Nowy arcybiskup Paryża
W rozmowie z czasopismem La Vie 70-letni abp Ulrich wyraził przypuszczenie, że Franciszek powierzył mu kierowanie stołeczną archidiecezją ze względu na jego doświadczenie.
Duchowny zapewnił, że podziela promowaną przez Papieża synodalną wizję Kościoła. – Kiedy Franciszek wyraził pragnienie zaproponowania synodalności jako środka dla życia Kościoła, umocniłem się w przekonaniu, że w ten sposób możemy iść naprzód i że Kościół jest zdolny do prawdziwej odnowy – powiedział paryski arcybiskup. Jest on też zadowolony z przebiegu procesu synodalnego we Francji. Jego wyniki świadczą o tym, że katolicy w tym kraju potrafią ze sobą rozmawiać.
Synod
Mianem dzieła synodalnego oznaczył on również kontakty z dynamicznym we Francji środowiskiem tradycjonalistów, którzy sprawują liturgię w przedsoborowej formie rytu rzymskiego. – Fakt, że istnieją możliwości stopniowego dostępu do tego rytu, miejsca, gdzie można celebrować dawną liturgię, powinien pozwolić tym wspólnotom na stopniowe zmierzanie w kierunku jedynego wyrazu liturgii, ponieważ Kościół manifestuje swoją jedność w jedności swojej obrzędowości. Wymaga to pracy nad kontaktem i chęci zrozumienia siebie nawzajem. Dzieło synodalne – powiedział abp Ulrich.

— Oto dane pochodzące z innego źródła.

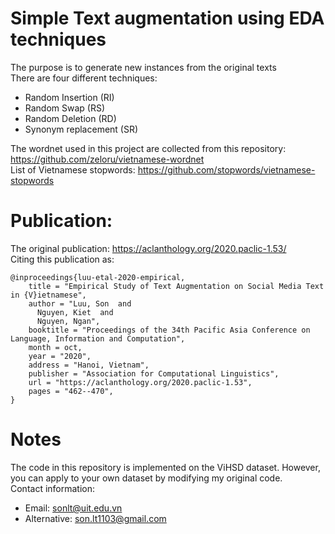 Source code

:# Simple Text augmentation using EDA techniques   
The purpose is to generate new instances from the original texts     
There are four different techniques: 
- Random Insertion (RI)    
- Random Swap (RS)    
- Random Deletion (RD)    
- Synonym replacement (SR)     

The wordnet used in this project are collected from this repository: https://github.com/zeloru/vietnamese-wordnet     
List of Vietnamese stopwords: https://github.com/stopwords/vietnamese-stopwords    


# Publication: 
The original publication: https://aclanthology.org/2020.paclic-1.53/   
Citing this publication as: 
```
@inproceedings{luu-etal-2020-empirical,
    title = "Empirical Study of Text Augmentation on Social Media Text in {V}ietnamese",
    author = "Luu, Son  and
      Nguyen, Kiet  and
      Nguyen, Ngan",
    booktitle = "Proceedings of the 34th Pacific Asia Conference on Language, Information and Computation",
    month = oct,
    year = "2020",
    address = "Hanoi, Vietnam",
    publisher = "Association for Computational Linguistics",
    url = "https://aclanthology.org/2020.paclic-1.53",
    pages = "462--470",
}

```

# Notes 
The code in this repository is implemented on the ViHSD dataset. However, you can apply to your own dataset by modifying my original code.   
Contact information:    
- Email: sonlt@uit.edu.vn   
- Alternative: son.lt1103@gmail.com 
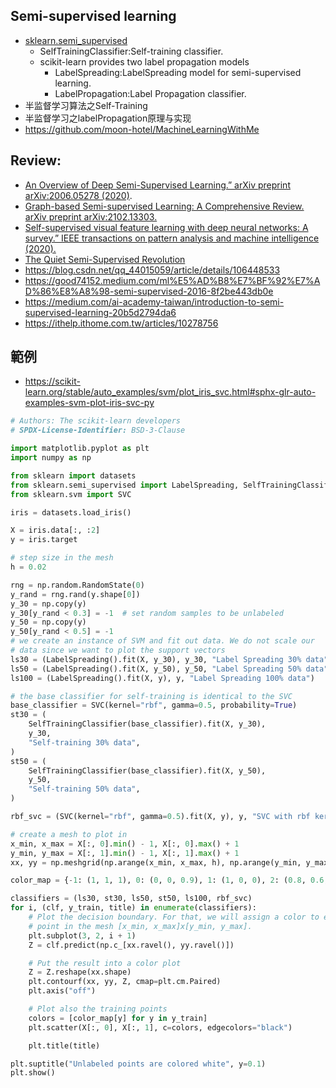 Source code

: ## Semi-supervised learning
- [sklearn.semi_supervised](https://scikit-learn.org/stable/api/sklearn.semi_supervised.html#module-sklearn.semi_supervised)
  - SelfTrainingClassifier:Self-training classifier.
  - scikit-learn provides two label propagation models
    - LabelSpreading:LabelSpreading model for semi-supervised learning.
    - LabelPropagation:Label Propagation classifier.
- 半监督学习算法之Self-Training
- 半监督学习之labelPropagation原理与实现
- https://github.com/moon-hotel/MachineLearningWithMe

## Review:
- [An Overview of Deep Semi-Supervised Learning.” arXiv preprint arXiv:2006.05278 (2020)](https://arxiv.org/abs/2006.05278).
- [Graph-based Semi-supervised Learning: A Comprehensive Review. arXiv preprint arXiv:2102.13303.](https://arxiv.org/abs/2102.13303)
- [Self-supervised visual feature learning with deep neural networks: A survey.” IEEE transactions on pattern analysis and machine intelligence (2020).](https://arxiv.org/abs/1902.06162)
- [The Quiet Semi-Supervised Revolution]()
- https://blog.csdn.net/qq_44015059/article/details/106448533
- https://good74152.medium.com/ml%E5%AD%B8%E7%BF%92%E7%AD%86%E8%A8%98-semi-supervised-2016-8f2be443db0e
- https://medium.com/ai-academy-taiwan/introduction-to-semi-supervised-learning-20b5d2794da6
- https://ithelp.ithome.com.tw/articles/10278756

## 範例
- https://scikit-learn.org/stable/auto_examples/svm/plot_iris_svc.html#sphx-glr-auto-examples-svm-plot-iris-svc-py
```python
# Authors: The scikit-learn developers
# SPDX-License-Identifier: BSD-3-Clause

import matplotlib.pyplot as plt
import numpy as np

from sklearn import datasets
from sklearn.semi_supervised import LabelSpreading, SelfTrainingClassifier
from sklearn.svm import SVC

iris = datasets.load_iris()

X = iris.data[:, :2]
y = iris.target

# step size in the mesh
h = 0.02

rng = np.random.RandomState(0)
y_rand = rng.rand(y.shape[0])
y_30 = np.copy(y)
y_30[y_rand < 0.3] = -1  # set random samples to be unlabeled
y_50 = np.copy(y)
y_50[y_rand < 0.5] = -1
# we create an instance of SVM and fit out data. We do not scale our
# data since we want to plot the support vectors
ls30 = (LabelSpreading().fit(X, y_30), y_30, "Label Spreading 30% data")
ls50 = (LabelSpreading().fit(X, y_50), y_50, "Label Spreading 50% data")
ls100 = (LabelSpreading().fit(X, y), y, "Label Spreading 100% data")

# the base classifier for self-training is identical to the SVC
base_classifier = SVC(kernel="rbf", gamma=0.5, probability=True)
st30 = (
    SelfTrainingClassifier(base_classifier).fit(X, y_30),
    y_30,
    "Self-training 30% data",
)
st50 = (
    SelfTrainingClassifier(base_classifier).fit(X, y_50),
    y_50,
    "Self-training 50% data",
)

rbf_svc = (SVC(kernel="rbf", gamma=0.5).fit(X, y), y, "SVC with rbf kernel")

# create a mesh to plot in
x_min, x_max = X[:, 0].min() - 1, X[:, 0].max() + 1
y_min, y_max = X[:, 1].min() - 1, X[:, 1].max() + 1
xx, yy = np.meshgrid(np.arange(x_min, x_max, h), np.arange(y_min, y_max, h))

color_map = {-1: (1, 1, 1), 0: (0, 0, 0.9), 1: (1, 0, 0), 2: (0.8, 0.6, 0)}

classifiers = (ls30, st30, ls50, st50, ls100, rbf_svc)
for i, (clf, y_train, title) in enumerate(classifiers):
    # Plot the decision boundary. For that, we will assign a color to each
    # point in the mesh [x_min, x_max]x[y_min, y_max].
    plt.subplot(3, 2, i + 1)
    Z = clf.predict(np.c_[xx.ravel(), yy.ravel()])

    # Put the result into a color plot
    Z = Z.reshape(xx.shape)
    plt.contourf(xx, yy, Z, cmap=plt.cm.Paired)
    plt.axis("off")

    # Plot also the training points
    colors = [color_map[y] for y in y_train]
    plt.scatter(X[:, 0], X[:, 1], c=colors, edgecolors="black")

    plt.title(title)

plt.suptitle("Unlabeled points are colored white", y=0.1)
plt.show()
```

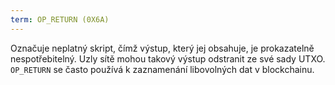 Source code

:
 ```yaml
---
term: OP_RETURN (0X6A)
---
```


Označuje neplatný skript, čímž výstup, který jej obsahuje, je prokazatelně nespotřebitelný. Uzly sítě mohou takový výstup odstranit ze své sady UTXO. `OP_RETURN` se často používá k zaznamenání libovolných dat v blockchainu. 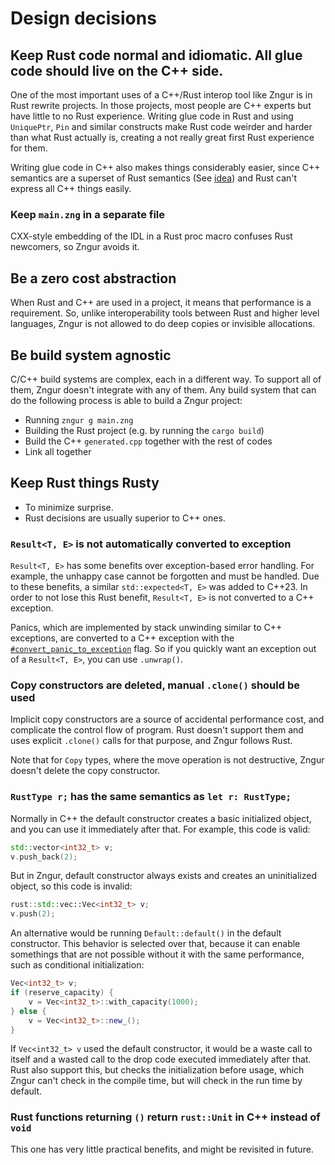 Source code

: # Design decisions

## Keep Rust code normal and idiomatic. All glue code should live on the C++ side.

One of the most important uses of a C++/Rust interop tool like Zngur is in Rust rewrite projects.
In those projects, most people are C++ experts but have little to no Rust experience.
Writing glue code in Rust and using `UniquePtr`, `Pin` and similar constructs make Rust code weirder
and harder than what Rust actually is, creating a not really great first Rust experience for them.

Writing glue code in C++ also makes things considerably easier,
since C++ semantics are a superset of Rust semantics (See [idea](./zngur.md#idea))
and Rust can't express all C++ things easily.

### Keep `main.zng` in a separate file

CXX-style embedding of the IDL in a Rust proc macro confuses Rust newcomers, so Zngur avoids it.

## Be a zero cost abstraction

When Rust and C++ are used in a project, it means that performance is a requirement. So, unlike interoperability
tools between Rust and higher level languages, Zngur is not allowed to do deep copies or invisible allocations.

## Be build system agnostic

C/C++ build systems are complex, each in a different way.
To support all of them, Zngur doesn't integrate with any of them.
Any build system that can do the following process is able to build a Zngur project:

- Running `zngur g main.zng`
- Building the Rust project (e.g. by running the `cargo build`)
- Build the C++ `generated.cpp` together with the rest of codes
- Link all together

## Keep Rust things Rusty

- To minimize surprise.
- Rust decisions are usually superior to C++ ones.

### `Result<T, E>` is not automatically converted to exception

`Result<T, E>` has some benefits over exception-based error handling.
For example, the unhappy case cannot be forgotten and must be handled.
Due to these benefits, a similar `std::expected<T, E>` was added to C++23.
In order to not lose this Rust benefit, `Result<T, E>` is not converted to a C++ exception.

Panics, which are implemented by stack unwinding similar to C++ exceptions,
are converted to a C++ exception with the [`#convert_panic_to_exception`](./call_rust_from_cpp/panic_and_exceptions.md) flag.
So if you quickly want an exception out of a `Result<T, E>`, you can use `.unwrap()`.

### Copy constructors are deleted, manual `.clone()` should be used

Implicit copy constructors are a source of accidental performance cost,
and complicate the control flow of program.
Rust doesn't support them and uses explicit `.clone()` calls for that purpose, and Zngur follows Rust.

Note that for `Copy` types, where the move operation is not destructive,
Zngur doesn't delete the copy constructor.

### `RustType r;` has the same semantics as `let r: RustType;`

Normally in C++ the default constructor creates a basic initialized object,
and you can use it immediately after that.
For example, this code is valid:

```C++
std::vector<int32_t> v;
v.push_back(2);
```

But in Zngur, default constructor always exists and creates an uninitialized object, so this code is invalid:

```C++
rust::std::vec::Vec<int32_t> v;
v.push(2);
```

An alternative would be running `Default::default()` in the default constructor.
This behavior is selected over that,
because it can enable somethings that are not possible without it with the same performance,
such as conditional initialization:

```C++
Vec<int32_t> v;
if (reserve_capacity) {
    v = Vec<int32_t>::with_capacity(1000);
} else {
    v = Vec<int32_t>::new_();
}
```

If `Vec<int32_t> v` used the default constructor,
it would be a waste call to itself and a wasted call to the drop code executed immediately after that.
Rust also support this, but checks the initialization before usage,
which Zngur can't check in the compile time, but will check in the run time by default.

### Rust functions returning `()` return `rust::Unit` in C++ instead of `void`

This one has very little practical benefits, and might be revisited in future.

Zapytany o priorytetowe miejsca obecności Kościoła, francuski hierarcha wskazał na najuboższych, chorych i umierających. Szczególną uwagę powinien też okazywać migrantom, nie kwestionując jednak uprawnień państwa do regulowania ich napływu. Ale kiedy obcokrajowcy są już na naszym terytorium, to naszym obowiązkiem jest ich przyjąć – dodał abp Ulrich.